*** Block opens ***

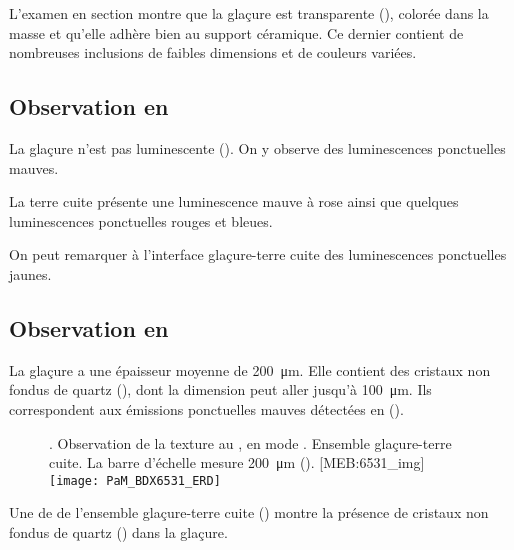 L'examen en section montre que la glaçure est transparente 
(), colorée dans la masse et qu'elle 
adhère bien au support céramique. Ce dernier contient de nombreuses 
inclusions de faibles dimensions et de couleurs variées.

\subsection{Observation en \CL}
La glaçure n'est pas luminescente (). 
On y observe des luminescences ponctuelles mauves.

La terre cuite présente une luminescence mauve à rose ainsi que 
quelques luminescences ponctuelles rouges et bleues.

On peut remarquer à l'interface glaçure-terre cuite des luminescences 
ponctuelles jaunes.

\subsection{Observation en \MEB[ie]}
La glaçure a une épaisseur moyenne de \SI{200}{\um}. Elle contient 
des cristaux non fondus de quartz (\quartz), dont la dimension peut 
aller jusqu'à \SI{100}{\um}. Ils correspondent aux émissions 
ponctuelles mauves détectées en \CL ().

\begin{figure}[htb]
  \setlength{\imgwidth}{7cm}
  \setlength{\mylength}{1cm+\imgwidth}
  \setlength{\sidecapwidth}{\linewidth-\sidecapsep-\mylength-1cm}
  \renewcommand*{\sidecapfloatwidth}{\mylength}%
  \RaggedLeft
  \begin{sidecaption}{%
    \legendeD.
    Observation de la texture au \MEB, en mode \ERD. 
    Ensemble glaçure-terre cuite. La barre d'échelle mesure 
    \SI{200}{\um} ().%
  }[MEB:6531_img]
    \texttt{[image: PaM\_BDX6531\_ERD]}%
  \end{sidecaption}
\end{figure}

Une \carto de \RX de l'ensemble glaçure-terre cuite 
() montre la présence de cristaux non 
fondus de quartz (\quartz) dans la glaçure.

*** Block closes ***

Every line above that holds the word "dans" needs to be copied.

(), colorée dans la masse et qu'elle 
fondus de quartz (\quartz) dans la glaçure.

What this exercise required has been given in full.